▸ WHAT TO DO: The answer must consist of the entire listing, repeated exactly.

▸ THE DATA:
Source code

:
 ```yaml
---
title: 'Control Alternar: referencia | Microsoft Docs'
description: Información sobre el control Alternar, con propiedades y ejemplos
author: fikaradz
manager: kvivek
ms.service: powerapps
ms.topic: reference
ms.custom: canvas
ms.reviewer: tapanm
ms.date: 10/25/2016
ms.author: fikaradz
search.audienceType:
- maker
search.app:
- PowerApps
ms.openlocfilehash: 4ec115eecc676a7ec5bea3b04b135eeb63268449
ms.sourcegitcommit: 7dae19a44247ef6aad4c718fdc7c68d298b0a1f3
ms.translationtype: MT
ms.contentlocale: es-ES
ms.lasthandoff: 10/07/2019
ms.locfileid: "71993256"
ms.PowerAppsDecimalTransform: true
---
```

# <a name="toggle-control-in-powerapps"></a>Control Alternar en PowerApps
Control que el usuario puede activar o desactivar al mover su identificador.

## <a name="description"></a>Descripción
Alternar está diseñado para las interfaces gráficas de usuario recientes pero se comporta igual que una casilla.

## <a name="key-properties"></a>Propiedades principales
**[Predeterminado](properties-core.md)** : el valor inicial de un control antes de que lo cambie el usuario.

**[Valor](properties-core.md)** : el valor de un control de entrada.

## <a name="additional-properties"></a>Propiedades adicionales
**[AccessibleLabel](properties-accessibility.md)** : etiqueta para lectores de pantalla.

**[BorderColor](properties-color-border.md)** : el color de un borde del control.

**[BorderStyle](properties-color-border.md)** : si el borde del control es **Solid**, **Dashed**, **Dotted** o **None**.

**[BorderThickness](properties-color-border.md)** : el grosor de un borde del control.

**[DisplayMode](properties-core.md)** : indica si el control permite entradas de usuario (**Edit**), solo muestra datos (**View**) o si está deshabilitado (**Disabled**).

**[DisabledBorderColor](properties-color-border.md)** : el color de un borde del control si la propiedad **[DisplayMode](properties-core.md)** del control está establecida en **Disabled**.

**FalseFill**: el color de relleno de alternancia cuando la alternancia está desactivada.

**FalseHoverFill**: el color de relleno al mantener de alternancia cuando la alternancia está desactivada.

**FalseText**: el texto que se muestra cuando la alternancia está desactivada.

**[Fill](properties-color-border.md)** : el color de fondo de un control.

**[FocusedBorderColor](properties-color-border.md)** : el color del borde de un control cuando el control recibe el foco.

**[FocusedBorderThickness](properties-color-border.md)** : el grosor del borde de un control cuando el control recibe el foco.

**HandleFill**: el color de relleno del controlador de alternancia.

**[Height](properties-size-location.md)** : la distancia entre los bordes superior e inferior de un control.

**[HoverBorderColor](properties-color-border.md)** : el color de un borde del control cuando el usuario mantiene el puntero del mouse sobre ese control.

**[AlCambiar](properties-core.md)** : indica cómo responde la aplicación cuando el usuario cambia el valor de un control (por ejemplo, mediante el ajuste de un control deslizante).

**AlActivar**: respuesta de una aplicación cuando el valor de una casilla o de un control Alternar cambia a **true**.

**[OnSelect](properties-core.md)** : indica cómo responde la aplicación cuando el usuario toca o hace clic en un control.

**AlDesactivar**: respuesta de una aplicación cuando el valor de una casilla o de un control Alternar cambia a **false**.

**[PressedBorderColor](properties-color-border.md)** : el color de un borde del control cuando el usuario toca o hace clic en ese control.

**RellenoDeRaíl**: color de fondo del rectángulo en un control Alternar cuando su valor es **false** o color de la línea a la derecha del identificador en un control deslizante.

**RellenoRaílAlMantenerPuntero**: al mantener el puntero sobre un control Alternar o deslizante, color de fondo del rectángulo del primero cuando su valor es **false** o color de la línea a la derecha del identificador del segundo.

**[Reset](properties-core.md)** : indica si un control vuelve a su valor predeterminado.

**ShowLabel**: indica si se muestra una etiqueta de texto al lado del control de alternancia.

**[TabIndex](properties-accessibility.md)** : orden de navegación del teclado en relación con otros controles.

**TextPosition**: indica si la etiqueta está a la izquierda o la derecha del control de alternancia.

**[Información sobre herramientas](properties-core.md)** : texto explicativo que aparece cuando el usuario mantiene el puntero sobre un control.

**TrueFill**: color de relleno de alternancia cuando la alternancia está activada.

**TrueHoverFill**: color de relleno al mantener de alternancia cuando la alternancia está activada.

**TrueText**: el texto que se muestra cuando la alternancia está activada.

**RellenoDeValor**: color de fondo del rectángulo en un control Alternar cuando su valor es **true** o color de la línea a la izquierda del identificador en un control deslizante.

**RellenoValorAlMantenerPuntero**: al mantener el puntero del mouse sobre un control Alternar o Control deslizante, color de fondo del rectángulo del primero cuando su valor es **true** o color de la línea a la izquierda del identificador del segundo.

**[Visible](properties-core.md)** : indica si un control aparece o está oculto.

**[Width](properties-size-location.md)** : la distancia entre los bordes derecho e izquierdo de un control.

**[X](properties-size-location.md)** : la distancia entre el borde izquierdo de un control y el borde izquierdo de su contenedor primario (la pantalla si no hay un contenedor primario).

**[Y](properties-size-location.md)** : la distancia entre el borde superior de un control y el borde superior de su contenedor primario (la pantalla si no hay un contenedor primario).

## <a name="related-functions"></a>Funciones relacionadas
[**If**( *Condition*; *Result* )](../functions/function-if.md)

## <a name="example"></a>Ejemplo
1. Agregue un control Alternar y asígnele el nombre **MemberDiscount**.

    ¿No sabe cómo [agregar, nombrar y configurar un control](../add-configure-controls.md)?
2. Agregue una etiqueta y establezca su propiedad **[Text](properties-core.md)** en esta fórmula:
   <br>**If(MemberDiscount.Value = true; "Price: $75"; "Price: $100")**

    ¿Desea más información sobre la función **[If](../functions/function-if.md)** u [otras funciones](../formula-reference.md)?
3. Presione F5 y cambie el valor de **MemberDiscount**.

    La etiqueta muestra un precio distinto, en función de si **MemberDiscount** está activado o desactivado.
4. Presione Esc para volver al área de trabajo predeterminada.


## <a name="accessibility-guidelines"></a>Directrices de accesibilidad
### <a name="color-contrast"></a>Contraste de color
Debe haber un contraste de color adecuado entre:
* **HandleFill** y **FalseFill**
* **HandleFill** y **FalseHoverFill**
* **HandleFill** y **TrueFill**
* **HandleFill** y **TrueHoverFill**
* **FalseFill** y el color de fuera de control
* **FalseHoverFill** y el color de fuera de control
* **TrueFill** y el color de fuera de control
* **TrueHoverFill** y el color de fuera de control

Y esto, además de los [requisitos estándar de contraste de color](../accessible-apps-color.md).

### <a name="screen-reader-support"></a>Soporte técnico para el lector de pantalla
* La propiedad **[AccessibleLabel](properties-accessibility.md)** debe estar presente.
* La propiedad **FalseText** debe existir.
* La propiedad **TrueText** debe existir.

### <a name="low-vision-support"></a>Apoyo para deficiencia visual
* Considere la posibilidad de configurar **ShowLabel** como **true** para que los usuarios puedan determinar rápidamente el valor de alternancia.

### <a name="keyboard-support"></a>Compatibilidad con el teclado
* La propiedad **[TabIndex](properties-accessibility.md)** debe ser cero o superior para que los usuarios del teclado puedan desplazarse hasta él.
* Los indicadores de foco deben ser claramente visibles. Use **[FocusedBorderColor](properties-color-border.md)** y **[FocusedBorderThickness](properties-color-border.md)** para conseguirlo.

▸ SOLVED PROBLEM:
Source code

:
 ```yaml
---
title: 'Control Alternar: referencia | Microsoft Docs'
description: Información sobre el control Alternar, con propiedades y ejemplos
author: fikaradz
manager: kvivek
ms.service: powerapps
ms.topic: reference
ms.custom: canvas
ms.reviewer: tapanm
ms.date: 10/25/2016
ms.author: fikaradz
search.audienceType:
- maker
search.app:
- PowerApps
ms.openlocfilehash: 4ec115eecc676a7ec5bea3b04b135eeb63268449
ms.sourcegitcommit: 7dae19a44247ef6aad4c718fdc7c68d298b0a1f3
ms.translationtype: MT
ms.contentlocale: es-ES
ms.lasthandoff: 10/07/2019
ms.locfileid: "71993256"
ms.PowerAppsDecimalTransform: true
---
```

# <a name="toggle-control-in-powerapps"></a>Control Alternar en PowerApps
Control que el usuario puede activar o desactivar al mover su identificador.

## <a name="description"></a>Descripción
Alternar está diseñado para las interfaces gráficas de usuario recientes pero se comporta igual que una casilla.

## <a name="key-properties"></a>Propiedades principales
**[Predeterminado](properties-core.md)** : el valor inicial de un control antes de que lo cambie el usuario.

**[Valor](properties-core.md)** : el valor de un control de entrada.

## <a name="additional-properties"></a>Propiedades adicionales
**[AccessibleLabel](properties-accessibility.md)** : etiqueta para lectores de pantalla.

**[BorderColor](properties-color-border.md)** : el color de un borde del control.

**[BorderStyle](properties-color-border.md)** : si el borde del control es **Solid**, **Dashed**, **Dotted** o **None**.

**[BorderThickness](properties-color-border.md)** : el grosor de un borde del control.

**[DisplayMode](properties-core.md)** : indica si el control permite entradas de usuario (**Edit**), solo muestra datos (**View**) o si está deshabilitado (**Disabled**).

**[DisabledBorderColor](properties-color-border.md)** : el color de un borde del control si la propiedad **[DisplayMode](properties-core.md)** del control está establecida en **Disabled**.

**FalseFill**: el color de relleno de alternancia cuando la alternancia está desactivada.

**FalseHoverFill**: el color de relleno al mantener de alternancia cuando la alternancia está desactivada.

**FalseText**: el texto que se muestra cuando la alternancia está desactivada.

**[Fill](properties-color-border.md)** : el color de fondo de un control.

**[FocusedBorderColor](properties-color-border.md)** : el color del borde de un control cuando el control recibe el foco.

**[FocusedBorderThickness](properties-color-border.md)** : el grosor del borde de un control cuando el control recibe el foco.

**HandleFill**: el color de relleno del controlador de alternancia.

**[Height](properties-size-location.md)** : la distancia entre los bordes superior e inferior de un control.

**[HoverBorderColor](properties-color-border.md)** : el color de un borde del control cuando el usuario mantiene el puntero del mouse sobre ese control.

**[AlCambiar](properties-core.md)** : indica cómo responde la aplicación cuando el usuario cambia el valor de un control (por ejemplo, mediante el ajuste de un control deslizante).

**AlActivar**: respuesta de una aplicación cuando el valor de una casilla o de un control Alternar cambia a **true**.

**[OnSelect](properties-core.md)** : indica cómo responde la aplicación cuando el usuario toca o hace clic en un control.

**AlDesactivar**: respuesta de una aplicación cuando el valor de una casilla o de un control Alternar cambia a **false**.

**[PressedBorderColor](properties-color-border.md)** : el color de un borde del control cuando el usuario toca o hace clic en ese control.

**RellenoDeRaíl**: color de fondo del rectángulo en un control Alternar cuando su valor es **false** o color de la línea a la derecha del identificador en un control deslizante.

**RellenoRaílAlMantenerPuntero**: al mantener el puntero sobre un control Alternar o deslizante, color de fondo del rectángulo del primero cuando su valor es **false** o color de la línea a la derecha del identificador del segundo.

**[Reset](properties-core.md)** : indica si un control vuelve a su valor predeterminado.

**ShowLabel**: indica si se muestra una etiqueta de texto al lado del control de alternancia.

**[TabIndex](properties-accessibility.md)** : orden de navegación del teclado en relación con otros controles.

**TextPosition**: indica si la etiqueta está a la izquierda o la derecha del control de alternancia.

**[Información sobre herramientas](properties-core.md)** : texto explicativo que aparece cuando el usuario mantiene el puntero sobre un control.

**TrueFill**: color de relleno de alternancia cuando la alternancia está activada.

**TrueHoverFill**: color de relleno al mantener de alternancia cuando la alternancia está activada.

**TrueText**: el texto que se muestra cuando la alternancia está activada.

**RellenoDeValor**: color de fondo del rectángulo en un control Alternar cuando su valor es **true** o color de la línea a la izquierda del identificador en un control deslizante.

**RellenoValorAlMantenerPuntero**: al mantener el puntero del mouse sobre un control Alternar o Control deslizante, color de fondo del rectángulo del primero cuando su valor es **true** o color de la línea a la izquierda del identificador del segundo.

**[Visible](properties-core.md)** : indica si un control aparece o está oculto.

**[Width](properties-size-location.md)** : la distancia entre los bordes derecho e izquierdo de un control.

**[X](properties-size-location.md)** : la distancia entre el borde izquierdo de un control y el borde izquierdo de su contenedor primario (la pantalla si no hay un contenedor primario).

**[Y](properties-size-location.md)** : la distancia entre el borde superior de un control y el borde superior de su contenedor primario (la pantalla si no hay un contenedor primario).

## <a name="related-functions"></a>Funciones relacionadas
[**If**( *Condition*; *Result* )](../functions/function-if.md)

## <a name="example"></a>Ejemplo
1. Agregue un control Alternar y asígnele el nombre **MemberDiscount**.

    ¿No sabe cómo [agregar, nombrar y configurar un control](../add-configure-controls.md)?
2. Agregue una etiqueta y establezca su propiedad **[Text](properties-core.md)** en esta fórmula:
   <br>**If(MemberDiscount.Value = true; "Price: $75"; "Price: $100")**

    ¿Desea más información sobre la función **[If](../functions/function-if.md)** u [otras funciones](../formula-reference.md)?
3. Presione F5 y cambie el valor de **MemberDiscount**.

    La etiqueta muestra un precio distinto, en función de si **MemberDiscount** está activado o desactivado.
4. Presione Esc para volver al área de trabajo predeterminada.


## <a name="accessibility-guidelines"></a>Directrices de accesibilidad
### <a name="color-contrast"></a>Contraste de color
Debe haber un contraste de color adecuado entre:
* **HandleFill** y **FalseFill**
* **HandleFill** y **FalseHoverFill**
* **HandleFill** y **TrueFill**
* **HandleFill** y **TrueHoverFill**
* **FalseFill** y el color de fuera de control
* **FalseHoverFill** y el color de fuera de control
* **TrueFill** y el color de fuera de control
* **TrueHoverFill** y el color de fuera de control

Y esto, además de los [requisitos estándar de contraste de color](../accessible-apps-color.md).

### <a name="screen-reader-support"></a>Soporte técnico para el lector de pantalla
* La propiedad **[AccessibleLabel](properties-accessibility.md)** debe estar presente.
* La propiedad **FalseText** debe existir.
* La propiedad **TrueText** debe existir.

### <a name="low-vision-support"></a>Apoyo para deficiencia visual
* Considere la posibilidad de configurar **ShowLabel** como **true** para que los usuarios puedan determinar rápidamente el valor de alternancia.

### <a name="keyboard-support"></a>Compatibilidad con el teclado
* La propiedad **[TabIndex](properties-accessibility.md)** debe ser cero o superior para que los usuarios del teclado puedan desplazarse hasta él.
* Los indicadores de foco deben ser claramente visibles. Use **[FocusedBorderColor](properties-color-border.md)** y **[FocusedBorderThickness](properties-color-border.md)** para conseguirlo.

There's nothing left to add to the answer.